## What to produce
The records below are to be reproduced word for word.

Saved data entries:
>>>>

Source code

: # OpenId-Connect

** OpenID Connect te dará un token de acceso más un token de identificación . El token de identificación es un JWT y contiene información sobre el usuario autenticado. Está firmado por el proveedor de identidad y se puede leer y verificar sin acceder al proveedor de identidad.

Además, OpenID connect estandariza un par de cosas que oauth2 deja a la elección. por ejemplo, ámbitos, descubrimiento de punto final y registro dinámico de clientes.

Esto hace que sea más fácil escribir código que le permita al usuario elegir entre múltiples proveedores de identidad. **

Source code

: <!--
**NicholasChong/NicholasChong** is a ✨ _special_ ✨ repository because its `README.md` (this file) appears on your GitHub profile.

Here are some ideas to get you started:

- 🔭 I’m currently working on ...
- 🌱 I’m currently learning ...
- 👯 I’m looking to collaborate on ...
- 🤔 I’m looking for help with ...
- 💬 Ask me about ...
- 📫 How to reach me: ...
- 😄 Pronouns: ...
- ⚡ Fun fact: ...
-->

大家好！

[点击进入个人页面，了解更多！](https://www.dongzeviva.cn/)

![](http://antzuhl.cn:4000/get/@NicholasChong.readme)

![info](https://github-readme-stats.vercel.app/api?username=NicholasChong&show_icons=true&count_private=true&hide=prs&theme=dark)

<<<<

## Task answer
Source code

: # OpenId-Connect

** OpenID Connect te dará un token de acceso más un token de identificación . El token de identificación es un JWT y contiene información sobre el usuario autenticado. Está firmado por el proveedor de identidad y se puede leer y verificar sin acceder al proveedor de identidad.

Además, OpenID connect estandariza un par de cosas que oauth2 deja a la elección. por ejemplo, ámbitos, descubrimiento de punto final y registro dinámico de clientes.

Esto hace que sea más fácil escribir código que le permita al usuario elegir entre múltiples proveedores de identidad. **

Source code

: <!--
**NicholasChong/NicholasChong** is a ✨ _special_ ✨ repository because its `README.md` (this file) appears on your GitHub profile.

Here are some ideas to get you started:

- 🔭 I’m currently working on ...
- 🌱 I’m currently learning ...
- 👯 I’m looking to collaborate on ...
- 🤔 I’m looking for help with ...
- 💬 Ask me about ...
- 📫 How to reach me: ...
- 😄 Pronouns: ...
- ⚡ Fun fact: ...
-->

大家好！

[点击进入个人页面，了解更多！](https://www.dongzeviva.cn/)

![](http://antzuhl.cn:4000/get/@NicholasChong.readme)

![info](https://github-readme-stats.vercel.app/api?username=NicholasChong&show_icons=true&count_private=true&hide=prs&theme=dark)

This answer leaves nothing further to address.